Question regarding Probability of Dice

Question

A pair of dice is thrown 180 times in a row. Find the probability that the event is 25 or more times I should define random variable $X$ but is this binomial distribution or negative binomial distribution. I really confused the define random variable and apply the distribution function. Any idea will be appreciated.

Answer 1

Using CLT you get

$$\mathbb{P}[X\geq 25]=\mathbb{P}\left[Z\geq \frac{24.5-180/6}{\sqrt{180\cdot\frac{5}{6}\cdot\frac{1}{6}}}\right]=\mathbb{P}[Z\geq -1.1]=1-\Phi(-1.1)\approx 86.43\%$$

this because your rv is a bernulli taking values zero and one with probability $\left\{\frac{5}{6};\frac{1}{6}\right\}$ respectively (one if the result is 7 and zero if result is not 7)

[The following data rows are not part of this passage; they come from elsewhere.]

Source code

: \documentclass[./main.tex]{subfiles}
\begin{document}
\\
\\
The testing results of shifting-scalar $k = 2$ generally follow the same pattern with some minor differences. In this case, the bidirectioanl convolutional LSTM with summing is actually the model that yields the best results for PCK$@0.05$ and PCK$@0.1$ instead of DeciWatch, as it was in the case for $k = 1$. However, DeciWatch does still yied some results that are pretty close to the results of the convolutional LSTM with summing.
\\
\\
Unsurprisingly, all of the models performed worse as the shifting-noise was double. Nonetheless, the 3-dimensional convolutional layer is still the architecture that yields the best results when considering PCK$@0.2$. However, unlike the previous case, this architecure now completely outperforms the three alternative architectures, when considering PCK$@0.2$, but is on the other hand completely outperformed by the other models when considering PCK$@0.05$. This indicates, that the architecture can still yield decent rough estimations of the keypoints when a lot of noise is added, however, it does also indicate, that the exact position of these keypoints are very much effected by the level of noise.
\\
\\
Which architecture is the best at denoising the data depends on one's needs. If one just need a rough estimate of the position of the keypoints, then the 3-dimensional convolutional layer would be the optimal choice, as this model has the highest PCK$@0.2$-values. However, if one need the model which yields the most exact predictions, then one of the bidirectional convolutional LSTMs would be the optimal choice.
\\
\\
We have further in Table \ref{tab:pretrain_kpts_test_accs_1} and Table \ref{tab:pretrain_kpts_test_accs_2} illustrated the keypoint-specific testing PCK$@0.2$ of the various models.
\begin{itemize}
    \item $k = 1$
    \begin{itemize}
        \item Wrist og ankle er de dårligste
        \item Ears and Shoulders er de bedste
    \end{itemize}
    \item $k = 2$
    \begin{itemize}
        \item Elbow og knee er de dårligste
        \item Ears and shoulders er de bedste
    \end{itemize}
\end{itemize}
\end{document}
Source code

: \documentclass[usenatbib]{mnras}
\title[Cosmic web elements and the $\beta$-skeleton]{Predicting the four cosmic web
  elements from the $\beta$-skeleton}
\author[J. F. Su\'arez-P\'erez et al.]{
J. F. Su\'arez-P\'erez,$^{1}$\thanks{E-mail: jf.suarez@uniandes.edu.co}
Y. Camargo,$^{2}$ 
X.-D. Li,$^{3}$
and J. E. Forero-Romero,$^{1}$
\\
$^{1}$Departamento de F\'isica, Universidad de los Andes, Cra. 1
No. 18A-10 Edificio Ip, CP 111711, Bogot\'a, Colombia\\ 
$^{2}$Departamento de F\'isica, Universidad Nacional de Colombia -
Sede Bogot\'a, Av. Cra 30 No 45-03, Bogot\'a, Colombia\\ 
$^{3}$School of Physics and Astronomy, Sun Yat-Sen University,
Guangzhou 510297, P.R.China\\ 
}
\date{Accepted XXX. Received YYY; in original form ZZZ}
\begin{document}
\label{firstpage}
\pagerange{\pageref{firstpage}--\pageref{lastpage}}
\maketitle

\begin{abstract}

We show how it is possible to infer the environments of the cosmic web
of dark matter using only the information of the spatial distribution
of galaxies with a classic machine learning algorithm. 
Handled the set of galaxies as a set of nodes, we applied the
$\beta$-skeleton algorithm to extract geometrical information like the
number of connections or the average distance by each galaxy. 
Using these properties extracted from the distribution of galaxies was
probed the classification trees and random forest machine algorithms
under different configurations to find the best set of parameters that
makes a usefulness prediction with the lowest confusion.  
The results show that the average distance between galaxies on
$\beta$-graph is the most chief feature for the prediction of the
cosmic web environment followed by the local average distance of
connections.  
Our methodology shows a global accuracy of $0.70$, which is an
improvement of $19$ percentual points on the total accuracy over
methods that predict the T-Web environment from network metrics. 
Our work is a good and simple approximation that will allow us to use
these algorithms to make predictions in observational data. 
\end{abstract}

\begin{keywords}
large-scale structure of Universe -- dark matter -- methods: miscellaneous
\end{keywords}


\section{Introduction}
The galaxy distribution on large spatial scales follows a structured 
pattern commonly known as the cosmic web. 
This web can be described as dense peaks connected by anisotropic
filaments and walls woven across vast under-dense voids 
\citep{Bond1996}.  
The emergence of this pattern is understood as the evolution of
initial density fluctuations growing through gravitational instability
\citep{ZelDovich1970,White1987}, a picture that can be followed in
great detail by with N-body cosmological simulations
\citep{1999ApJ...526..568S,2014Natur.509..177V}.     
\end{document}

The exact result with the binomial is $\approx 86.56\%$

Nice approx with CLT, a poket calculator and the paper gaussian table...

Answer 2

As lulu said in the comments, we just need to calculate the probability that a single throw of pair yields 7.

Let A denotes the incident that in one trial the total on the two dice is 7 and $B_{ij}$ denotes the incident that the number on the $j^{th}$ dice is i. Then we have $$A = \sum_{i=1}^6 AB_{i1} $$ Thus we can calculate the $\mathbb{P}$(A) \begin{equation}\begin{aligned} \mathbb{P}(A) &= \sum_{i=1}^6\mathbb{P}(AB_{i1})\\ &= \sum_{i=1}^6\mathbb{P}(A|B_{i1})\mathbb{P}(B_{i1})\\ &= \sum_{i=1}^6\mathbb{P}(B_{7-i,2}|B_{i1})\mathbb{P}(B_{i1})\\ &= \sum_{i=1}^6\mathbb{P}(B_{7-i,2})\mathbb{P}(B_{i1})\\ &= \frac{1}{6} \end{aligned}\end{equation}

So the answer of your question is $\sum_{i=25}^{180}\binom{180}{i}(\frac{1}{6})^{i}(\frac{5}{6})^{180-i}$, which is the same as yours.